How To Make Ad Headlines That Get Clicks — Alex Hormozi
THE 3-PART HEADLINE FORMULA
Every ad banner headline should follow this exact structure: Duration + Benefit/Result + Power Word. This is the foundation. If your headline doesn’t have all three parts, your conversion rate will suffer. It sounds basic but most gym owners skip one or more of these pieces and then wonder why their ads don’t work.
PART 1 — DURATION
This is the time commitment implied in the offer. It tells the prospect how long until they see the result. Examples: 21 days, 28 days, 42 days, 6 weeks, one month. Always lead with this. It sets expectations and makes the offer feel achievable and finite.
PART 2 — BENEFIT / RESULT
This is the specific outcome the prospect is buying into. Not a vague promise — a concrete, visual result. Examples: six-pack, bikini body, six-week booty, smaller jean size, drop two belt notches, little black dress, skinny waist. Get creative here. Hormozi’s favourite example is “skinny friend” — as in, wouldn’t you love to always be the skinny friend in your group? That kind of benefit speaks to identity and status, not just physical change, which makes it far more emotionally compelling.
PART 3 — POWER WORD
This closes the headline and frames the offer as a structured, valuable program. Words like: challenge, blueprint, accelerator, intensive, transformation, program. Combined with the first two parts you get headlines like: “28-Day Skinny Friend Accelerator” or “6-Week Six-Pack Challenge” or “42-Day Belt Notch Transformation.”
THE CREATIVE
The visual side of the ad exists for one purpose — to stop the scroll. It doesn’t need to match the headline perfectly. What works: group workout shots, sweaty selfies, people training together, food pictures, eye-contact selfie pitch videos, testimonials. Use the “Legion Scrambler” method to rotate and test these creatives while keeping the headline consistent.
COLORS AND FONTS
Colors and fonts matter as much as the words, sometimes more. Dark colors — black, red, yellow, blue, green — work for men. Softer tones and lighter palettes work better for women. Stencil or military-style fonts feel masculine and will underperform for female audiences. A font like Permanent Marker from Google Fonts works across both genders. Always match the visual aesthetic to the prospect you’re targeting.

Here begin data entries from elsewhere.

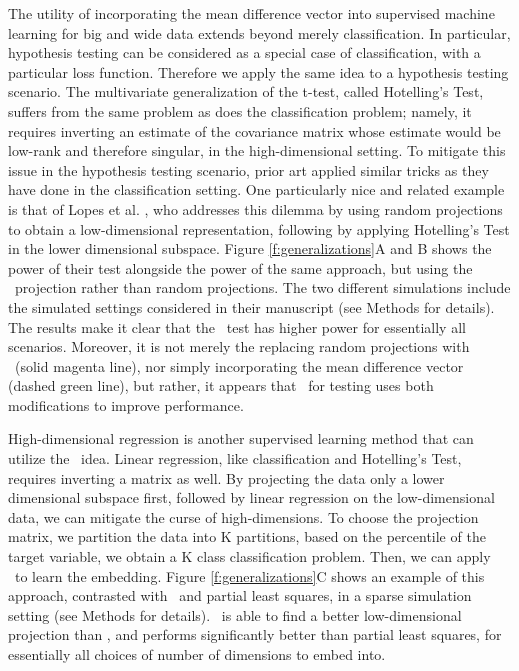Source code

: \documentclass[10pt]{article}
\begin{document}
The utility of incorporating the mean difference vector into supervised machine learning for big and wide data extends beyond merely classification.  In particular, hypothesis testing can be considered as a special case of classification, with a particular loss function.  Therefore we apply the same idea to a hypothesis testing scenario.  The multivariate generalization of the t-test, called Hotelling's Test, suffers from the same problem as does the classification problem; namely, it requires inverting an estimate of the covariance matrix whose estimate would be low-rank and therefore singular, in the high-dimensional setting. To mitigate this issue in the hypothesis testing scenario, prior art applied similar tricks as they have done in the classification setting. One particularly nice and related example is that of  Lopes et al. \cite{Lopes2011a}, who addresses this dilemma by using random projections to obtain a low-dimensional representation, following by applying Hotelling's Test in the lower dimensional subspace.  Figure \ref{f:generalizations}A and B shows the power of their test alongside the power of the same approach, but using the \Lol~projection rather than random projections.  The two different simulations include the simulated settings considered in their manuscript (see Methods for details).  The results make it clear that the \Lol~test has higher power for essentially all scenarios.  Moreover, it is not merely the replacing random projections with \Pca~(solid magenta line), nor simply incorporating the mean difference vector (dashed green line), but rather, it appears that \Lol~for testing uses both modifications to improve performance.

High-dimensional  regression is another supervised learning method that can utilize the \Lol~idea. Linear regression, like classification and Hotelling's Test, requires inverting a  matrix as well.  By projecting the data only a lower dimensional subspace first, followed by linear regression on the low-dimensional data, we can mitigate the curse of high-dimensions.  To choose the projection matrix, we partition the data into K partitions, based on the percentile of the target variable, we obtain a K class classification problem.  Then, we can apply \Lol~to learn the embedding.  Figure \ref{f:generalizations}C shows an example of this approach, contrasted with \Lasso~and partial least squares, in a sparse simulation setting (see Methods for details). \Lol~is able to find a better low-dimensional projection than \Lasso, and performs significantly better than partial least squares, for essentially all choices of number of dimensions to embed into.
\end{document}
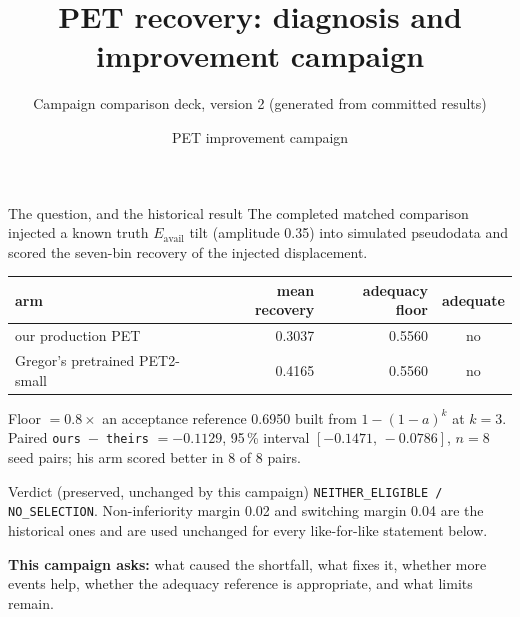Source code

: \documentclass[aspectratio=169,10pt]{beamer}
\title{PET recovery: diagnosis and improvement campaign}
\subtitle{Campaign comparison deck, version 2 (generated from committed results)}
\author{PET improvement campaign}
\date{\parbox{0.8\linewidth}{\centering\small PET is diagnostic method development. Nothing here is a publication adoption, and nothing here changes the historical comparison's verdict or thresholds.}}
\def\evidencetext{}
\begin{document}
\gdef\evidencetext{}
\frame{\titlepage}

\gdef\evidencetext{\texttt{../configuration\_comparison/campaign\_report.json}}
\begin{frame}{The question, and the historical result}
The completed matched comparison injected a known truth $E_{\mathrm{avail}}$ tilt (amplitude 0.35)
into simulated pseudodata and scored the seven-bin recovery of the injected displacement.
\begin{center}
{\small
\begin{tabular}{lrrc}
\toprule
arm & mean recovery & adequacy floor & adequate \\
\midrule
our production PET & 0.3037 & 0.5560 & no \\
Gregor's pretrained PET2-small & 0.4165 & 0.5560 & no \\
\bottomrule
\end{tabular}}
\end{center}
Floor $= 0.8\times$ an acceptance reference 0.6950 built from $1-(1-a)^k$ at $k=3$.
Paired \texttt{ours $-$ theirs} $= \ensuremath{-}0.1129$, 95\,\% interval $[\ensuremath{-}0.1471,\,\ensuremath{-}0.0786]$, $n=8$ seed pairs;
his arm scored better in 8 of 8 pairs.
\begin{block}{Verdict (preserved, unchanged by this campaign)}
\texttt{NEITHER\_ELIGIBLE / NO\_SELECTION}. Non-inferiority margin 0.02 and switching margin 0.04 are the historical
ones and are used unchanged for every like-for-like statement below.
\end{block}
\textbf{This campaign asks:} what caused the shortfall, what fixes it, whether more events help,
whether the adequacy reference is appropriate, and what limits remain.
\end{frame}
\end{document}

THE AD COPY — ATTRACT AND REPEL
The first lines of your copy should qualify and disqualify. Call out exactly who this is for, and just as importantly, who it is NOT for. Repelling the wrong people is as powerful as attracting the right ones — it signals selectivity, increases perceived value, and raises the quality of every click you get. Hormozi’s own example: GymLaunch ads that say “no personal trainers, gym owners only, must have 25+ clients and a signed lease.” They found through data which clients were most valuable and built the copy around that profile.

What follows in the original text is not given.